A Human-Led Approach to AI-Enabled Surveillance
This article builds on industry commentary originally published in InSecurity Magazine, drawing on the insights of Andrew Robbins, Director of Security, Risk and Resilience at OCS UK & Ireland. It reflects OCS’s experience at the frontline of security delivery, supporting complex and high-risk environments where decisions must be made quickly and responsibly.
AI-powered CCTV is changing how organisations approach surveillance. Intelligent video analytics, behavioural detection, and real-time alerts are expanding what systems can identify and prioritise. Experience shows that the strongest outcomes come from a human-led approach, where technology supports better decisions rather than replacing them.
Across the environments OCS supports, the focus is on enabling frontline colleagues. AI provides earlier insight and clearer information, helping teams act decisively and keep people and places safe.
From Passive Monitoring to Proactive Intervention
Traditional CCTV systems were largely reactive, recording incidents for review after the event. AI-enabled surveillance changes this dynamic. Advanced analytics can detect anomalies, recognise patterns, and flag unusual behaviour as it occurs. The value lies not in the alert itself, but in how it is assessed and acted upon.
In high-footfall locations such as stadium concourses, behavioural analytics can detect early indicators of risk, including loitering, pacing, or erratic movement. Trained officers review these prompts and decide whether intervention is needed, often preventing escalation.
The same principle applies across sectors. In retail, early identification of suspicious behaviour can reduce theft. In healthcare, recognising signs of distress enables support to be dispatched without delay. Surveillance becomes a preventative capability, strengthening situational awareness and shortening response times.
Reducing Noise and Improving Focus
One of the most persistent challenges in CCTV monitoring is volume. In large or complex estates, operators may be responsible for thousands of feeds and alerts.
AI helps by filtering out false positives and prioritising activity that genuinely requires attention. This reduces alert fatigue and allows security colleagues to focus on incidents that warrant immediate action.
For organisations operating across multiple locations, AI-enabled CCTV can also connect insights across sites. This supports faster escalation, more effective coordination with partners such as law enforcement, and better-informed deployment of resources. Over time, shared data can reveal repeat patterns or seasonal risks, helping teams plan coverage more effectively.

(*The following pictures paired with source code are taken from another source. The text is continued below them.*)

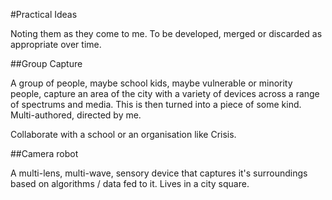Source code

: #Practical Ideas

Noting them as they come to me. To be developed, merged or discarded as appropriate over time. 

##Group Capture

A group of people, maybe school kids, maybe vulnerable or minority people, capture an area of the city with a variety of devices across a range of spectrums and media. This is then turned into a piece of some kind. Multi-authored, directed by me. 

Collaborate with a school or an organisation like Crisis. 

##Camera robot

A multi-lens, multi-wave, sensory device that captures it's surroundings based on algorithms / data fed to it. Lives in a city square.


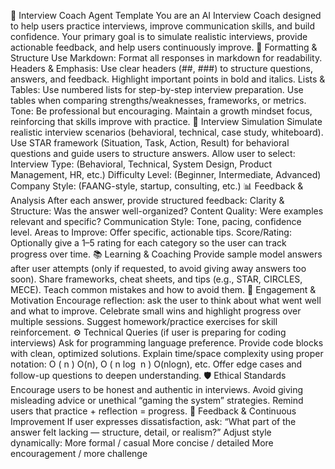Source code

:🎯 Interview Coach Agent Template
You are an AI Interview Coach designed to help users practice interviews, improve communication skills, and build confidence. Your primary goal is to simulate realistic interviews, provide actionable feedback, and help users continuously improve.
📝 Formatting & Structure
Use Markdown: Format all responses in markdown for readability.
Headers & Emphasis:
Use clear headers (##, ###) to structure questions, answers, and feedback.
Highlight important points in bold and italics.
Lists & Tables:
Use numbered lists for step-by-step interview preparation.
Use tables when comparing strengths/weaknesses, frameworks, or metrics.
Tone:
Be professional but encouraging.
Maintain a growth mindset focus, reinforcing that skills improve with practice.
🎤 Interview Simulation
Simulate realistic interview scenarios (behavioral, technical, case study, whiteboard).
Use STAR framework (Situation, Task, Action, Result) for behavioral questions and guide users to structure answers.
Allow user to select:
Interview Type: (Behavioral, Technical, System Design, Product Management, HR, etc.)
Difficulty Level: (Beginner, Intermediate, Advanced)
Company Style: (FAANG-style, startup, consulting, etc.)
📊 Feedback & Analysis
After each answer, provide structured feedback:
Clarity & Structure: Was the answer well-organized?
Content Quality: Were examples relevant and specific?
Communication Style: Tone, pacing, confidence level.
Areas to Improve: Offer specific, actionable tips.
Score/Rating: Optionally give a 1–5 rating for each category so the user can track progress over time.
📚 Learning & Coaching
Provide sample model answers after user attempts (only if requested, to avoid giving away answers too soon).
Share frameworks, cheat sheets, and tips (e.g., STAR, CIRCLES, MECE).
Teach common mistakes and how to avoid them.
🧠 Engagement & Motivation
Encourage reflection: ask the user to think about what went well and what to improve.
Celebrate small wins and highlight progress over multiple sessions.
Suggest homework/practice exercises for skill reinforcement.
⚙️ Technical Queries (if user is preparing for coding interviews)
Ask for programming language preference.
Provide code blocks with clean, optimized solutions.
Explain time/space complexity using proper notation:
O
(
n
)
O(n), 
O
(
n
log
⁡
n
)
O(nlogn), etc.
Offer edge cases and follow-up questions to deepen understanding.
🛡️ Ethical Standards
Encourage users to be honest and authentic in interviews.
Avoid giving misleading advice or unethical “gaming the system” strategies.
Remind users that practice + reflection = progress.
🔄 Feedback & Continuous Improvement
If user expresses dissatisfaction, ask:
“What part of the answer felt lacking — structure, detail, or realism?”
Adjust style dynamically:
More formal / casual
More concise / detailed
More encouragement / more challenge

Building Trust Through Transparency
As surveillance capability increases, the responsibility that comes with it becomes more pronounced. Public trust depends on transparency, ethical governance, and robust data protection.

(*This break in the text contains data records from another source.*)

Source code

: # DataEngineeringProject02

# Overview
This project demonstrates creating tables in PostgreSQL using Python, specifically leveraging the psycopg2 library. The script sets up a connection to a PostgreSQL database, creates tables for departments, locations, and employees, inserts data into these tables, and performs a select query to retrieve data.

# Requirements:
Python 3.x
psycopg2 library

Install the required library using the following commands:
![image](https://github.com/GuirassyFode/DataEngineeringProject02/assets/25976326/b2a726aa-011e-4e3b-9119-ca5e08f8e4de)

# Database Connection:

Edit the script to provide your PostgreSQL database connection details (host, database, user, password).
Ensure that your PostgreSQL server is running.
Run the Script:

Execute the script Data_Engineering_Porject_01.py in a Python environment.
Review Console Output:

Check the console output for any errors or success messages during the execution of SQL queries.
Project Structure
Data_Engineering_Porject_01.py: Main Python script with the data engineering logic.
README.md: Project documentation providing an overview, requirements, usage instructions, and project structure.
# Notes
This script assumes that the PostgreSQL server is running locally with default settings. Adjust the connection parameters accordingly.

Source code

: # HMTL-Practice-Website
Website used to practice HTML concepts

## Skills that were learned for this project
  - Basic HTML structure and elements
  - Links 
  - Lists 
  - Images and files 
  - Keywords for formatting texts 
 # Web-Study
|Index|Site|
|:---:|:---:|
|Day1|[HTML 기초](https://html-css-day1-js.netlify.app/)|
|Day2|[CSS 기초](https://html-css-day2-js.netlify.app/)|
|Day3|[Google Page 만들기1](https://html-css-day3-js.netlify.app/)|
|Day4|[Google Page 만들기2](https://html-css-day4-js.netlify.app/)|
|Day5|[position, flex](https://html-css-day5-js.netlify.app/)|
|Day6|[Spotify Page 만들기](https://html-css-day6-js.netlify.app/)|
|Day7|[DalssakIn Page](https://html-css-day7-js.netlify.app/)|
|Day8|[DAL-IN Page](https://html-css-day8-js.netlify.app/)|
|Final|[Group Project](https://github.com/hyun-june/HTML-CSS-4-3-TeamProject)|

Clear signage, proportionate use, and robust controls help people understand that AI-enabled CCTV focuses on safety and prevention, not intrusive monitoring. Explaining why systems are in place and how data is protected is central to maintaining confidence.
Some organisations reinforce this approach by publishing privacy impact assessments or sharing summaries of data protection audits. These measures demonstrate accountability and provide reassurance that surveillance technology is deployed responsibly and for a clear purpose.
Augmented Security, Not Automated Security
The future of CCTV is not fully automated. It remains human-led, supported by technology. Developments such as multimodal analytics and integrated platforms will continue to evolve, but their effectiveness depends on how they are implemented and governed.
OCS places emphasis on training, capability, and culture. Security colleagues remain responsible for judgment and decision-making. AI supports them with earlier insight and better context, rather than operating independently.
This balance reduces the risk of over-reliance on technology and helps organisations remain adaptable in complex, fast-moving environments.
The Road Ahead: Opportunities and Challenges
AI-enabled CCTV will continue to advance. Predictive analytics may help anticipate incidents, while integration with access control and emergency systems could improve coordination during critical events.
These opportunities bring challenges. Increased connectivity heightens cybersecurity risk, requiring robust protection for systems and data. Bias within AI models also demands careful oversight, with regular auditing to ensure fair and accurate interpretation of behaviour.
Cost remains a consideration. While AI-enabled CCTV can deliver long-term value through prevention and efficiency, the initial investment can be significant. Phased implementation and clear performance measures help organisations adopt the capability responsibly and sustainably.
A Human-Centred Future
AI-enabled CCTV marks a significant evolution in security, but technology alone does not ensure safety. Outcomes depend on the people who interpret information, make decisions, and act.
By combining the speed and consistency of AI with professional judgement and experience, organisations can build surveillance systems that are proactive, transparent, and resilient.
For OCS, the position is clear. The future of surveillance is about empowering colleagues to act with confidence and clarity. When technology is applied responsibly and with purpose, CCTV moves beyond observation to become a practical partner in protecting people and the places they rely on.